* BRIEF *
Whatever the records contain, reproduce all of them exactly.

* WORKING DATA *

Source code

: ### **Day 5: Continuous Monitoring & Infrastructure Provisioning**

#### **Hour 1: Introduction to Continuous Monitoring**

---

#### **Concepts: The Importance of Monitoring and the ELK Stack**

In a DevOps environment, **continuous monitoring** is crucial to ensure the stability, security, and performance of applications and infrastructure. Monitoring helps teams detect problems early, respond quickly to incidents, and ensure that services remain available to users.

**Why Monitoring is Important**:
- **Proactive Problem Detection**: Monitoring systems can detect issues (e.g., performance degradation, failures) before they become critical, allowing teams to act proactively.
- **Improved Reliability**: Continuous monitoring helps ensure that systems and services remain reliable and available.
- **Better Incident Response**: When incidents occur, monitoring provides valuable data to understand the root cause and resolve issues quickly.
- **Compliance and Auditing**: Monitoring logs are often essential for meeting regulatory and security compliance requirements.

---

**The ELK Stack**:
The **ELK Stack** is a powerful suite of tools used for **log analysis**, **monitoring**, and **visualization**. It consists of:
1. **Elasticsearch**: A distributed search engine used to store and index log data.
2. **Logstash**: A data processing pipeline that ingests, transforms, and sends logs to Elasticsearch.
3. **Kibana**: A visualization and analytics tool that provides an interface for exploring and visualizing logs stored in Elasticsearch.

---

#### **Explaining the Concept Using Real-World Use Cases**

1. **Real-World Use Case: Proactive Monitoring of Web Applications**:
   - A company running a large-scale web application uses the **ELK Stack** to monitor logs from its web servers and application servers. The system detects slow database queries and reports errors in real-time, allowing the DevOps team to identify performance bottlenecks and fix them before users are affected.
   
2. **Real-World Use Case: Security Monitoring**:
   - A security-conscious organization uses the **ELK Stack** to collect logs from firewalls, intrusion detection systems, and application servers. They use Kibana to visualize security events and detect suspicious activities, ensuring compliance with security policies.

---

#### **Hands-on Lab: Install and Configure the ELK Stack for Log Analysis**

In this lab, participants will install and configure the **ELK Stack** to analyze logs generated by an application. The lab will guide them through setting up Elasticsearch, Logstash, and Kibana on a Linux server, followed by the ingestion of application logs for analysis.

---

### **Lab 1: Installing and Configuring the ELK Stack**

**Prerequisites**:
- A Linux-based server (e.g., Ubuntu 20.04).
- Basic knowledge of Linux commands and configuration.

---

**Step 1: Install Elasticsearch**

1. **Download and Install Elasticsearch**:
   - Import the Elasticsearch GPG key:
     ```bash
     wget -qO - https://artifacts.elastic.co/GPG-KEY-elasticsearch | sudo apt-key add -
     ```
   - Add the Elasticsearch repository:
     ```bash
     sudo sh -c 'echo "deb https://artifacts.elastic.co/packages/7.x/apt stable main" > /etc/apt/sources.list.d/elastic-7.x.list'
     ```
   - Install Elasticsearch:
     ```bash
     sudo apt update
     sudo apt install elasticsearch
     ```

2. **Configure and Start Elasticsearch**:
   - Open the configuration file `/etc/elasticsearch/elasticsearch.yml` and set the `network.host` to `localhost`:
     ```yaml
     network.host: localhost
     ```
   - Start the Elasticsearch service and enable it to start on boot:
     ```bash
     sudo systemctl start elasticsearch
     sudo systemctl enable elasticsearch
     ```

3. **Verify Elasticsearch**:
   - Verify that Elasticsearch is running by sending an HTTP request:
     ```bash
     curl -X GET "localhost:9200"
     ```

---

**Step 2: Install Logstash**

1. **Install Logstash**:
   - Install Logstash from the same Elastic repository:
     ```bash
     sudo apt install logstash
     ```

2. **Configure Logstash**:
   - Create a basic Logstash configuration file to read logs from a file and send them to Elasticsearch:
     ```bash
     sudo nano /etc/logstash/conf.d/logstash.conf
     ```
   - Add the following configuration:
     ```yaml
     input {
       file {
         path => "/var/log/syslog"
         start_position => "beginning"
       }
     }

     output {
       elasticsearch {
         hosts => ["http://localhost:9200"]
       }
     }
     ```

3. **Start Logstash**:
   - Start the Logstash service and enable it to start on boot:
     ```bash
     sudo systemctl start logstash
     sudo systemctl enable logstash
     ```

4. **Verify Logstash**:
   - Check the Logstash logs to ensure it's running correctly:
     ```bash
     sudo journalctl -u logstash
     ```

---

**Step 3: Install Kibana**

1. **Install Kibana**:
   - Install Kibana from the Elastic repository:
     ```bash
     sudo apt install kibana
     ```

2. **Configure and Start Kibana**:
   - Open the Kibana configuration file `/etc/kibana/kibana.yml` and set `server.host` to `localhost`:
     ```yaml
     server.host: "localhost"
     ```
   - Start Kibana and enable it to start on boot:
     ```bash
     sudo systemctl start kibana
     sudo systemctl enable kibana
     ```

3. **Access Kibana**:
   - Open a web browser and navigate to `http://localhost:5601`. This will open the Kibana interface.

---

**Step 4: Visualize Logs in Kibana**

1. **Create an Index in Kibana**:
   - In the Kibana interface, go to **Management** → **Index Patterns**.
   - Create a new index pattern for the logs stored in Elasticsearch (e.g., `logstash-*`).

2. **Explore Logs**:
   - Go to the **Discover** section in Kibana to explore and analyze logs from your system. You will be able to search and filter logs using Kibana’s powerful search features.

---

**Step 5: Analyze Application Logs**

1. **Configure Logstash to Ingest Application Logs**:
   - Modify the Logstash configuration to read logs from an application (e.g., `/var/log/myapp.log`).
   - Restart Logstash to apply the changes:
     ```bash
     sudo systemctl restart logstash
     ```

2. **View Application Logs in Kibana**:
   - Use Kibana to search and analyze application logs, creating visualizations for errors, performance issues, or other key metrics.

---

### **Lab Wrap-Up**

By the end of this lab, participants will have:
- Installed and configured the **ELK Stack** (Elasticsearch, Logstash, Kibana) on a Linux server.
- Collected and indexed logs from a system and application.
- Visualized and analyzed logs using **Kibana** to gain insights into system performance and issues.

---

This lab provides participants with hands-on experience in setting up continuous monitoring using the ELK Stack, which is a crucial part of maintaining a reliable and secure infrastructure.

* SOLUTION TO THIS TASK *
Source code

: ### **Day 5: Continuous Monitoring & Infrastructure Provisioning**

#### **Hour 1: Introduction to Continuous Monitoring**

---

#### **Concepts: The Importance of Monitoring and the ELK Stack**

In a DevOps environment, **continuous monitoring** is crucial to ensure the stability, security, and performance of applications and infrastructure. Monitoring helps teams detect problems early, respond quickly to incidents, and ensure that services remain available to users.

**Why Monitoring is Important**:
- **Proactive Problem Detection**: Monitoring systems can detect issues (e.g., performance degradation, failures) before they become critical, allowing teams to act proactively.
- **Improved Reliability**: Continuous monitoring helps ensure that systems and services remain reliable and available.
- **Better Incident Response**: When incidents occur, monitoring provides valuable data to understand the root cause and resolve issues quickly.
- **Compliance and Auditing**: Monitoring logs are often essential for meeting regulatory and security compliance requirements.

---

**The ELK Stack**:
The **ELK Stack** is a powerful suite of tools used for **log analysis**, **monitoring**, and **visualization**. It consists of:
1. **Elasticsearch**: A distributed search engine used to store and index log data.
2. **Logstash**: A data processing pipeline that ingests, transforms, and sends logs to Elasticsearch.
3. **Kibana**: A visualization and analytics tool that provides an interface for exploring and visualizing logs stored in Elasticsearch.

---

#### **Explaining the Concept Using Real-World Use Cases**

1. **Real-World Use Case: Proactive Monitoring of Web Applications**:
   - A company running a large-scale web application uses the **ELK Stack** to monitor logs from its web servers and application servers. The system detects slow database queries and reports errors in real-time, allowing the DevOps team to identify performance bottlenecks and fix them before users are affected.
   
2. **Real-World Use Case: Security Monitoring**:
   - A security-conscious organization uses the **ELK Stack** to collect logs from firewalls, intrusion detection systems, and application servers. They use Kibana to visualize security events and detect suspicious activities, ensuring compliance with security policies.

---

#### **Hands-on Lab: Install and Configure the ELK Stack for Log Analysis**

In this lab, participants will install and configure the **ELK Stack** to analyze logs generated by an application. The lab will guide them through setting up Elasticsearch, Logstash, and Kibana on a Linux server, followed by the ingestion of application logs for analysis.

---

### **Lab 1: Installing and Configuring the ELK Stack**

**Prerequisites**:
- A Linux-based server (e.g., Ubuntu 20.04).
- Basic knowledge of Linux commands and configuration.

---

**Step 1: Install Elasticsearch**

1. **Download and Install Elasticsearch**:
   - Import the Elasticsearch GPG key:
     ```bash
     wget -qO - https://artifacts.elastic.co/GPG-KEY-elasticsearch | sudo apt-key add -
     ```
   - Add the Elasticsearch repository:
     ```bash
     sudo sh -c 'echo "deb https://artifacts.elastic.co/packages/7.x/apt stable main" > /etc/apt/sources.list.d/elastic-7.x.list'
     ```
   - Install Elasticsearch:
     ```bash
     sudo apt update
     sudo apt install elasticsearch
     ```

2. **Configure and Start Elasticsearch**:
   - Open the configuration file `/etc/elasticsearch/elasticsearch.yml` and set the `network.host` to `localhost`:
     ```yaml
     network.host: localhost
     ```
   - Start the Elasticsearch service and enable it to start on boot:
     ```bash
     sudo systemctl start elasticsearch
     sudo systemctl enable elasticsearch
     ```

3. **Verify Elasticsearch**:
   - Verify that Elasticsearch is running by sending an HTTP request:
     ```bash
     curl -X GET "localhost:9200"
     ```

---

**Step 2: Install Logstash**

1. **Install Logstash**:
   - Install Logstash from the same Elastic repository:
     ```bash
     sudo apt install logstash
     ```

2. **Configure Logstash**:
   - Create a basic Logstash configuration file to read logs from a file and send them to Elasticsearch:
     ```bash
     sudo nano /etc/logstash/conf.d/logstash.conf
     ```
   - Add the following configuration:
     ```yaml
     input {
       file {
         path => "/var/log/syslog"
         start_position => "beginning"
       }
     }

     output {
       elasticsearch {
         hosts => ["http://localhost:9200"]
       }
     }
     ```

3. **Start Logstash**:
   - Start the Logstash service and enable it to start on boot:
     ```bash
     sudo systemctl start logstash
     sudo systemctl enable logstash
     ```

4. **Verify Logstash**:
   - Check the Logstash logs to ensure it's running correctly:
     ```bash
     sudo journalctl -u logstash
     ```

---

**Step 3: Install Kibana**

1. **Install Kibana**:
   - Install Kibana from the Elastic repository:
     ```bash
     sudo apt install kibana
     ```

2. **Configure and Start Kibana**:
   - Open the Kibana configuration file `/etc/kibana/kibana.yml` and set `server.host` to `localhost`:
     ```yaml
     server.host: "localhost"
     ```
   - Start Kibana and enable it to start on boot:
     ```bash
     sudo systemctl start kibana
     sudo systemctl enable kibana
     ```

3. **Access Kibana**:
   - Open a web browser and navigate to `http://localhost:5601`. This will open the Kibana interface.

---

**Step 4: Visualize Logs in Kibana**

1. **Create an Index in Kibana**:
   - In the Kibana interface, go to **Management** → **Index Patterns**.
   - Create a new index pattern for the logs stored in Elasticsearch (e.g., `logstash-*`).

2. **Explore Logs**:
   - Go to the **Discover** section in Kibana to explore and analyze logs from your system. You will be able to search and filter logs using Kibana’s powerful search features.

---

**Step 5: Analyze Application Logs**

1. **Configure Logstash to Ingest Application Logs**:
   - Modify the Logstash configuration to read logs from an application (e.g., `/var/log/myapp.log`).
   - Restart Logstash to apply the changes:
     ```bash
     sudo systemctl restart logstash
     ```

2. **View Application Logs in Kibana**:
   - Use Kibana to search and analyze application logs, creating visualizations for errors, performance issues, or other key metrics.

---

### **Lab Wrap-Up**

By the end of this lab, participants will have:
- Installed and configured the **ELK Stack** (Elasticsearch, Logstash, Kibana) on a Linux server.
- Collected and indexed logs from a system and application.
- Visualized and analyzed logs using **Kibana** to gain insights into system performance and issues.

---

This lab provides participants with hands-on experience in setting up continuous monitoring using the ELK Stack, which is a crucial part of maintaining a reliable and secure infrastructure.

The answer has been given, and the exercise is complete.